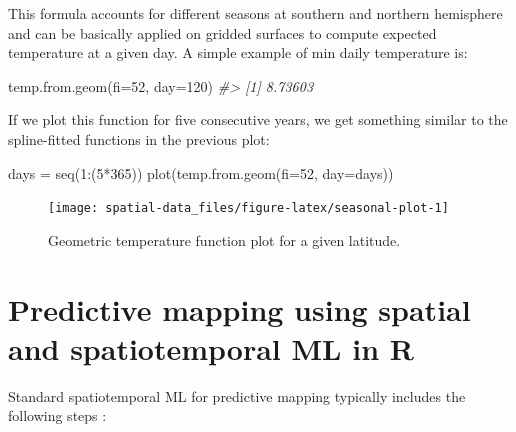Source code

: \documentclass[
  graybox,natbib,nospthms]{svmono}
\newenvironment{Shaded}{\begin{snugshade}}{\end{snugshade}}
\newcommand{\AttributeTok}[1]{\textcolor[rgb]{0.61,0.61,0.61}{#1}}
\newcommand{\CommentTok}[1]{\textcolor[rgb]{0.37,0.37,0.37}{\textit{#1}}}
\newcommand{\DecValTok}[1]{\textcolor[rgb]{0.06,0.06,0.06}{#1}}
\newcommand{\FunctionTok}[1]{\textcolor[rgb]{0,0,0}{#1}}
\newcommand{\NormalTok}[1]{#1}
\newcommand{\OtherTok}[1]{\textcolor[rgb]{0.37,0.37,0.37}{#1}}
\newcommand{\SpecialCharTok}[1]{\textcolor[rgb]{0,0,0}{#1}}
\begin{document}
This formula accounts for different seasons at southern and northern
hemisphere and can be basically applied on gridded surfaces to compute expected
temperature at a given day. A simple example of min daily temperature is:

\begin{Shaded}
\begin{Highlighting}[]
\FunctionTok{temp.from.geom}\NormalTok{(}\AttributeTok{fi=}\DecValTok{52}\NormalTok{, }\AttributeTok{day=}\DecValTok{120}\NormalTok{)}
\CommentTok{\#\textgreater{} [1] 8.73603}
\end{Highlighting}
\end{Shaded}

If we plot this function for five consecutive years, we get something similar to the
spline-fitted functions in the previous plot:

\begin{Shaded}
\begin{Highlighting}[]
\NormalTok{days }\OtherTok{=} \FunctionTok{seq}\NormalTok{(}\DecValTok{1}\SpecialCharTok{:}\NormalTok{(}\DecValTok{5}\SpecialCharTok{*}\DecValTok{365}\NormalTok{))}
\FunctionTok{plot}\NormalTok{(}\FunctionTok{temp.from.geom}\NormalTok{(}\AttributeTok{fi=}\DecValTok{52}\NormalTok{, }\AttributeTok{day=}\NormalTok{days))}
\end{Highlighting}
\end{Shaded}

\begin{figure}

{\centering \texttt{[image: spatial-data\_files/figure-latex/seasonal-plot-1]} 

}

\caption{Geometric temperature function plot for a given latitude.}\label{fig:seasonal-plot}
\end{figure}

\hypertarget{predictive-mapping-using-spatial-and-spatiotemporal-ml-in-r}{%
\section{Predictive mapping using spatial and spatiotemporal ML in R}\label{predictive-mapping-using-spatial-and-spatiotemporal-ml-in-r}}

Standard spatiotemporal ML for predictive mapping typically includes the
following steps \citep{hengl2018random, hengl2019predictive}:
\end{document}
--------------------------------------------------
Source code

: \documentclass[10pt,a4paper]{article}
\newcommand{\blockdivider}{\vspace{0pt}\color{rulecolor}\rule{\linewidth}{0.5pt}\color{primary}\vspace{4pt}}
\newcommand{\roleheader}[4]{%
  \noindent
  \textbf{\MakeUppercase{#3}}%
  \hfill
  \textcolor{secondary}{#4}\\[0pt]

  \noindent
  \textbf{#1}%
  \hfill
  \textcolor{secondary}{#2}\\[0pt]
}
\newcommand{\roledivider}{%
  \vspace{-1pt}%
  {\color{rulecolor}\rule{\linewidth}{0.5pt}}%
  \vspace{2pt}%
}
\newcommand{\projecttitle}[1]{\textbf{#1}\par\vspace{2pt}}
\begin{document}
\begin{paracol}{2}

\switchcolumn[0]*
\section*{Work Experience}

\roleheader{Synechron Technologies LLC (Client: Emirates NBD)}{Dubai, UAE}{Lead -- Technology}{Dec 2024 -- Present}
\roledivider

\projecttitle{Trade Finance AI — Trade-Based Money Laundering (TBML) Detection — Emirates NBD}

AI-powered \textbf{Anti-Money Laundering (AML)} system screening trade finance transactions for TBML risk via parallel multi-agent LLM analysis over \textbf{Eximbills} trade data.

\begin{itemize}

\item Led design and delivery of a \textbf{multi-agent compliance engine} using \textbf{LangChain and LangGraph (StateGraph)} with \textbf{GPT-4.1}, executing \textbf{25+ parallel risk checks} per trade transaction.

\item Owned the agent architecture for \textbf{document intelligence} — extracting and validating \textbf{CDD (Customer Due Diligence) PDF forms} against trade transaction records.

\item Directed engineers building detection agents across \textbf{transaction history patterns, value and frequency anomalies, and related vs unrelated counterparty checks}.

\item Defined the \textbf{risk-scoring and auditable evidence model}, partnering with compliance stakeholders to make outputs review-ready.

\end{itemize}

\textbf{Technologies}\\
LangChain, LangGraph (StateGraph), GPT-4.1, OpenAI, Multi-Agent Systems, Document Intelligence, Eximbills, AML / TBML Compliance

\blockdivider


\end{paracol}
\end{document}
--------------------------------------------------
▶ EXERCISE: Search the preceding listing for "section" and extract every line where it is found.

▶ SOLVED PROBLEM:
\section{Predictive mapping using spatial and spatiotemporal ML in R}\label{predictive-mapping-using-spatial-and-spatiotemporal-ml-in-r}}
\section*{Work Experience}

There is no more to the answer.